Century Marks

Century Marks

Fool me twice

Paul Hoffman was editor of Discover in the 1990s when for five years the magazine published a hoax each April. Many people were taken in by the April fool articles. Hoffman, an avid amateur chess player, was himself taken in recently by the "discovery" that 19-year-old Magnus Carlsen, ranked the best chess player in the world, is a second cousin to actor Matt Damon. Smart people are some of the easiest ones to fool, says Hoffman. They think they're too smart to be fooled, they've learned to believe in things that are counterintuitive and they know scientific explanations often defy everyday experience (Discover, October).

Different business model

Sadie was a successful businesswoman. She started out with a dry goods store that expanded to include everything from bulk foods to hardware. Then she opened stores in other areas, eventually owning eight stores. But there was one problem: Sadie is Amish, and the Amish believe, as one put it, that "bigness ruins everything." So Sadie sold off some of her holdings to other Amish, including some of her employees, keeping her own enterprises small. Spreading the wealth came at a price to herself: she had gone into business to help cover the considerable medical expenses of her children (Donald Kraybill et. al, The Amish Way, Jossey-Bass).

Pancakes and prayer

For more than a decade in Kansas City, Missouri, the name IHOP has referred not only to a restaurant chain featuring pancakes but also to a church named the International House of Prayer. Open seven days a week, 24 hours a day—just like the restaurant—the congregation is known for nonstop praying and singing in anticipation of the Lord's return. Early last month the restaurant chain sued the church for trademark infringement. The two organizations both use IHOP as a web address, distinguishable only by the use of .com for the restaurant, .org for the church (RNS and American Scholar, Autumn).

Mystery book

During the Vietnam War David Rensberger decided that God was calling him to resist the draft.
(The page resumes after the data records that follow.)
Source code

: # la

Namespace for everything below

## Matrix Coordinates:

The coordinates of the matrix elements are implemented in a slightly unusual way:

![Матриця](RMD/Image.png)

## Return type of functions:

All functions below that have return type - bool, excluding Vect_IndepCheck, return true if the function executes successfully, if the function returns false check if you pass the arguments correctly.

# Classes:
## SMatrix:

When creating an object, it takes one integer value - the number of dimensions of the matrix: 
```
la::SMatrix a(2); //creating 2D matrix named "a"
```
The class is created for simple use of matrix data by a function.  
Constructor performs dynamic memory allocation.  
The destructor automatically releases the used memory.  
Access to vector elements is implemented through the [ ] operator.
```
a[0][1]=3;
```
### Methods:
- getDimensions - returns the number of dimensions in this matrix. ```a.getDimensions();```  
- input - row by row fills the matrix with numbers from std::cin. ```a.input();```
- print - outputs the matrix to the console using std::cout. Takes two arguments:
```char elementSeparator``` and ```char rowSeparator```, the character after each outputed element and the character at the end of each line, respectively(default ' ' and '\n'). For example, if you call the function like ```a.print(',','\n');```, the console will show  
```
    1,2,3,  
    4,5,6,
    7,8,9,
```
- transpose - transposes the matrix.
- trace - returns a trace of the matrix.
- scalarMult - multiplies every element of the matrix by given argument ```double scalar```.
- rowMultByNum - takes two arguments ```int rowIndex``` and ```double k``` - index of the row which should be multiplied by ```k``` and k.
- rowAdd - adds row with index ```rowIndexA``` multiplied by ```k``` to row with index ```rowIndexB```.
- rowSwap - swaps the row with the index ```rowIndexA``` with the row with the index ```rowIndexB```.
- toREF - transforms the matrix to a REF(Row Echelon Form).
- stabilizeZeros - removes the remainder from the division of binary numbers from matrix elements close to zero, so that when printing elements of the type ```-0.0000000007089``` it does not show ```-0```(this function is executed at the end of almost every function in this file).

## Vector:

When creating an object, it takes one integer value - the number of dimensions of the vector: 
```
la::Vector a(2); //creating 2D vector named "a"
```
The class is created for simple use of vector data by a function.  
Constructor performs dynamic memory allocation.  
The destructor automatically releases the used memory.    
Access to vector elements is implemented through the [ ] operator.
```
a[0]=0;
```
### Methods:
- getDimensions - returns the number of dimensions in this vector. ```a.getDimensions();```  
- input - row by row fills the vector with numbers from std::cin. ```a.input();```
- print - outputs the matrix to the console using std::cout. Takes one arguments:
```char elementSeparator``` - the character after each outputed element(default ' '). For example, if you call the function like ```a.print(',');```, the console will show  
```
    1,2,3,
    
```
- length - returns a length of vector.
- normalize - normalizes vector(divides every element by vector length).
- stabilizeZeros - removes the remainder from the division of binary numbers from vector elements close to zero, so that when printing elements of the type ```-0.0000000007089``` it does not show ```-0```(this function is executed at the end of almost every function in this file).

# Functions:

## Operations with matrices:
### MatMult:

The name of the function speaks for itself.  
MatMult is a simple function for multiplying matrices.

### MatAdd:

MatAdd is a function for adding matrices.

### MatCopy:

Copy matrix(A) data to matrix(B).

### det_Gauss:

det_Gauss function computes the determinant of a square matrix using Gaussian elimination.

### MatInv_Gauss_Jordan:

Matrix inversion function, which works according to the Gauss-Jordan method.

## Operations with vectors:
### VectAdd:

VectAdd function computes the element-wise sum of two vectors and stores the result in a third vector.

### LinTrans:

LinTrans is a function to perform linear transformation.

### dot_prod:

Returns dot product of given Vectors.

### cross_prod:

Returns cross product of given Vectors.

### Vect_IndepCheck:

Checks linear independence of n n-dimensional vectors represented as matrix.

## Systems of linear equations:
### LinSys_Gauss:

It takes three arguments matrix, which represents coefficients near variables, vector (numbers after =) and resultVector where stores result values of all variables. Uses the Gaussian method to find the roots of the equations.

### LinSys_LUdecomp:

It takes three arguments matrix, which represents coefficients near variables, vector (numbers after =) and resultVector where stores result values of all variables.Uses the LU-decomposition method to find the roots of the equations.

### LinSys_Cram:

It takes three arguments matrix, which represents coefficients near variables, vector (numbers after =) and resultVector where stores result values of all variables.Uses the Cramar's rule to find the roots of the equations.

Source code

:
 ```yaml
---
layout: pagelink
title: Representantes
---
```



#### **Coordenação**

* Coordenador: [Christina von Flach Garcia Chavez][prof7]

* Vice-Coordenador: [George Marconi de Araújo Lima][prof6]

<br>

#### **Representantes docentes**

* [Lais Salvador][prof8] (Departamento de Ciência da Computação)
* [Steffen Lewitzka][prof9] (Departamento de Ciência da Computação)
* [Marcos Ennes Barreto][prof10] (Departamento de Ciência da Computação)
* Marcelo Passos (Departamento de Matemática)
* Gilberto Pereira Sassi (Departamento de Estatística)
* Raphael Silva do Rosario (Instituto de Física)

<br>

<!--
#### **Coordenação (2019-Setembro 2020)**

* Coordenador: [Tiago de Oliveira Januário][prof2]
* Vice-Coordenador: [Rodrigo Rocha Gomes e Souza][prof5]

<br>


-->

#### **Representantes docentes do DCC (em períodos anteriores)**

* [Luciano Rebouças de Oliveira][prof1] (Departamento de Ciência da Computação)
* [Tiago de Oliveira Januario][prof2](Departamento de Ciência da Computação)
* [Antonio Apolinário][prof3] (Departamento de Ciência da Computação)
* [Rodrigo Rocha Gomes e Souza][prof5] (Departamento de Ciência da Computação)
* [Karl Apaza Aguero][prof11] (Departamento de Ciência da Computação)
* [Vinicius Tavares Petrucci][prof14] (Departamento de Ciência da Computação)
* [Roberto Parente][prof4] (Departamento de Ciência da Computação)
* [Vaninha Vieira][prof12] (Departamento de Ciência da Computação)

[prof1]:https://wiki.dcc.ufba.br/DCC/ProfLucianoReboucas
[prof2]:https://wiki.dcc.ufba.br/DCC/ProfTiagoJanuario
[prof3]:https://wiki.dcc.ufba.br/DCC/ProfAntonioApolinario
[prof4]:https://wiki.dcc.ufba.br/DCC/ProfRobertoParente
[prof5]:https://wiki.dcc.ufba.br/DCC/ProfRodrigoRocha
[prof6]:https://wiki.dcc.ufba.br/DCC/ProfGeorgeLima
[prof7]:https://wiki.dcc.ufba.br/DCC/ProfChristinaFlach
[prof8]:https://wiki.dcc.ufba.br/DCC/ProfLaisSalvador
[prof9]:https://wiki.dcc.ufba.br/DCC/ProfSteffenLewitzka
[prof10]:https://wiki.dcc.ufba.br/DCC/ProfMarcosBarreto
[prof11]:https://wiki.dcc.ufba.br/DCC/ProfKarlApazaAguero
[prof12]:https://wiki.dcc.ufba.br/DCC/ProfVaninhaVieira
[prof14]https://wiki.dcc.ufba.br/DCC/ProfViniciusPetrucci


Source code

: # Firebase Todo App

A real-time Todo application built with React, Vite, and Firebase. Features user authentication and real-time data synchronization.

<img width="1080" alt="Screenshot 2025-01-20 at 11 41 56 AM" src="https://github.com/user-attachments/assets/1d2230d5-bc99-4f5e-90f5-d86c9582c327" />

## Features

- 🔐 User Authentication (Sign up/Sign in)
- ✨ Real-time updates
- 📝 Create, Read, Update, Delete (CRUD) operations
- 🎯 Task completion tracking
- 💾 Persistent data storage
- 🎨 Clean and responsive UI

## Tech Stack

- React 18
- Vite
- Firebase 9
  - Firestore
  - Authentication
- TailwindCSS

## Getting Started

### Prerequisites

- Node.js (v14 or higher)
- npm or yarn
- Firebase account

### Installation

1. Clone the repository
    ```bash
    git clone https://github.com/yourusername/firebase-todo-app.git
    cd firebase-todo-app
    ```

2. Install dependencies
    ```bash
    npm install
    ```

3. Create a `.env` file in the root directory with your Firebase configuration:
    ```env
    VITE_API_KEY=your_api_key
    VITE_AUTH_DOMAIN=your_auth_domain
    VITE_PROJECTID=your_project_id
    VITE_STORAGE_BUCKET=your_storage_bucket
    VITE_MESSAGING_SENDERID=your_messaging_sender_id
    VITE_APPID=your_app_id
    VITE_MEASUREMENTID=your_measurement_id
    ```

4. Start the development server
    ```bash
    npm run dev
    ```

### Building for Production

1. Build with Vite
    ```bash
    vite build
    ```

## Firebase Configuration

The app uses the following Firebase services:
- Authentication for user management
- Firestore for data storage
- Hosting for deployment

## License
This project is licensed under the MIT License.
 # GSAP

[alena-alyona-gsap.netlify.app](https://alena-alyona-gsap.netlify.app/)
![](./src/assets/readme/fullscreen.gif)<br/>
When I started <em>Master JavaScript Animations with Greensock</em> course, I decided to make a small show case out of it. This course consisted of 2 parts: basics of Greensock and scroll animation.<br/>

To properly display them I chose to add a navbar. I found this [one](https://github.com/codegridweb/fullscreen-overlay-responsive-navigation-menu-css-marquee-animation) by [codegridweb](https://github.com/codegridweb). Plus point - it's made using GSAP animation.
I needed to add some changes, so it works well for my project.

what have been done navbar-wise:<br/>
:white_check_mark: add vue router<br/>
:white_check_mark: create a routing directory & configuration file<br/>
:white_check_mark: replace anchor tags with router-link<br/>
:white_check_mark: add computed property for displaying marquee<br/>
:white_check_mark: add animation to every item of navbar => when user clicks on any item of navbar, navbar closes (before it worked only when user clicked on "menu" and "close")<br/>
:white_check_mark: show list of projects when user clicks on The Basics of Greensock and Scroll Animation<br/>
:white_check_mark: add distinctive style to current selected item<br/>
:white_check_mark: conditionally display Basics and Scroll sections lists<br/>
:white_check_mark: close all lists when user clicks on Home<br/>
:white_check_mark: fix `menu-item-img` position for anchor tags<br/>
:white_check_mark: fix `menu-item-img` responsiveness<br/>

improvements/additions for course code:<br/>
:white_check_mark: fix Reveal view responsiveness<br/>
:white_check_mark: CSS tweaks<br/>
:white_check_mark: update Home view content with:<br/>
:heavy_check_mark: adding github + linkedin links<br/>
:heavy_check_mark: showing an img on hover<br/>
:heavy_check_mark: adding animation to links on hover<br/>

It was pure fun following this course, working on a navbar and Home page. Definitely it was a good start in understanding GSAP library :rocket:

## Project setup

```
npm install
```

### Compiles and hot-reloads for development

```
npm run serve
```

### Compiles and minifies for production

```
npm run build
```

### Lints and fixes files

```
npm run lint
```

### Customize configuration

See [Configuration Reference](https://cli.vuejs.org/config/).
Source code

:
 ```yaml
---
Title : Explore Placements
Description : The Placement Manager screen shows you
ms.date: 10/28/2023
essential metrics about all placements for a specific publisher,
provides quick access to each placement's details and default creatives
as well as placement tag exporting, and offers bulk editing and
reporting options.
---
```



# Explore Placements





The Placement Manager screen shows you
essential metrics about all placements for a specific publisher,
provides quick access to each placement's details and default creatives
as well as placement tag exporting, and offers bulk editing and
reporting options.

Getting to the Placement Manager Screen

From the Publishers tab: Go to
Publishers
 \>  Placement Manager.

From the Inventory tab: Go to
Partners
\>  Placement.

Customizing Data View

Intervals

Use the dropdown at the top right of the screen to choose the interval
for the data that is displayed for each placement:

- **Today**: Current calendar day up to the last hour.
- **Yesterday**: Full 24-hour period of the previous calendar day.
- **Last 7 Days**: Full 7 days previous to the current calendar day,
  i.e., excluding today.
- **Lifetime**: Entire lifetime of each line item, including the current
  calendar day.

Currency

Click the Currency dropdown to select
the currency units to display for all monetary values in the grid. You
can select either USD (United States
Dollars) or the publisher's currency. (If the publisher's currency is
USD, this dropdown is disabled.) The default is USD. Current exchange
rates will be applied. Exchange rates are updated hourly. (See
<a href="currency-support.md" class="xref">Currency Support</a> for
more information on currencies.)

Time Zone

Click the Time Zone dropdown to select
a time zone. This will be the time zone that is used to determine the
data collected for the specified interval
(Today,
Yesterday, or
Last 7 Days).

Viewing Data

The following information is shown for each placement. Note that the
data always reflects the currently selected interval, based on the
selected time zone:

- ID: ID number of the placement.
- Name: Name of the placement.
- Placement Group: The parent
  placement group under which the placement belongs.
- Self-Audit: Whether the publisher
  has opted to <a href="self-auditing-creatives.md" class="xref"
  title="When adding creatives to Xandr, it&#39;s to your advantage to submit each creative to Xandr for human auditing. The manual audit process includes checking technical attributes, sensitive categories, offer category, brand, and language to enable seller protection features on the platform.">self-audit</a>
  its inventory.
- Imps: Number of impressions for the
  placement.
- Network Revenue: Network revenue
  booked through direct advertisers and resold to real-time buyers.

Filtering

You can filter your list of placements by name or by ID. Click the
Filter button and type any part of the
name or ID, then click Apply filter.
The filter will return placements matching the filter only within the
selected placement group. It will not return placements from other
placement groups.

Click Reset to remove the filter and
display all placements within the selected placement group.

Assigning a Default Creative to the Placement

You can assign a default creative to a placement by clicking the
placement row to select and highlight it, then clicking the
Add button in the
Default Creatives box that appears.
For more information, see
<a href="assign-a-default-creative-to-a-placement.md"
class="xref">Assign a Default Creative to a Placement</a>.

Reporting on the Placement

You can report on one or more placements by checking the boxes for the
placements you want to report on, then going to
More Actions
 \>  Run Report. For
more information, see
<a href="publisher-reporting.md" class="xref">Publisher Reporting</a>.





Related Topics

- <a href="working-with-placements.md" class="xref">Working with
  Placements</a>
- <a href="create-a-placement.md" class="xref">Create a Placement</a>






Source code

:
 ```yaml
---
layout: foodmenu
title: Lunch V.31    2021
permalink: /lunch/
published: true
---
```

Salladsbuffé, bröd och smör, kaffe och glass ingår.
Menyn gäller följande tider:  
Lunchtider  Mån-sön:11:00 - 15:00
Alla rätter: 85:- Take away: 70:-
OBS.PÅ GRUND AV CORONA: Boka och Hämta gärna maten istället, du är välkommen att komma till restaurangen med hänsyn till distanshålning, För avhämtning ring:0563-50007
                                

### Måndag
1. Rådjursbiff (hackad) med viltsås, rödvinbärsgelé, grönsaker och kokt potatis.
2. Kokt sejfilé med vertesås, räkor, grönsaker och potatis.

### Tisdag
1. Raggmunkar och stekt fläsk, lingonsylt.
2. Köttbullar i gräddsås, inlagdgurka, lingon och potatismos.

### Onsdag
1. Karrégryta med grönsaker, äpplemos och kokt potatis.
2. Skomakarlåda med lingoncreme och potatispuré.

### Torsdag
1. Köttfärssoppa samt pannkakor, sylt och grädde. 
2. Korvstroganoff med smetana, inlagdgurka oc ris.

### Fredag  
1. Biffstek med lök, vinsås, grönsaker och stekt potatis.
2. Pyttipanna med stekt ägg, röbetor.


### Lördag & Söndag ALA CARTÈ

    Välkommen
That decision earned him a prison sentence. While incarcerated he worked in the prison library, where he discovered a scholarly edition of the Dead Sea Scrolls. "What was that book doing in that library?" he wondered. He concluded that it was put there for him to find. He began learning Hebrew using that book, which turned out to be the start of a 35-year career in biblical studies (Weavings, 25:4).

Maybe Moses had some help

A team at the National Center for Atmospheric Research in Boulder, Colorado, thinks it has an explanation for the parting of the Red Sea during the Exodus. Using a computer model of a section of the Nile Delta, the team determined that a wind of 63 miles per hour, lasting 12 hours, could have opened the waters for a passage some 2.5 miles long and 3 miles wide and providing a four-hour window for the crossing. This phenomenon is known as a wind setdown. Other researchers suspect that the NCAR team's findings are tainted by a desire to prove the biblical story (CSMonitor.com, September 21).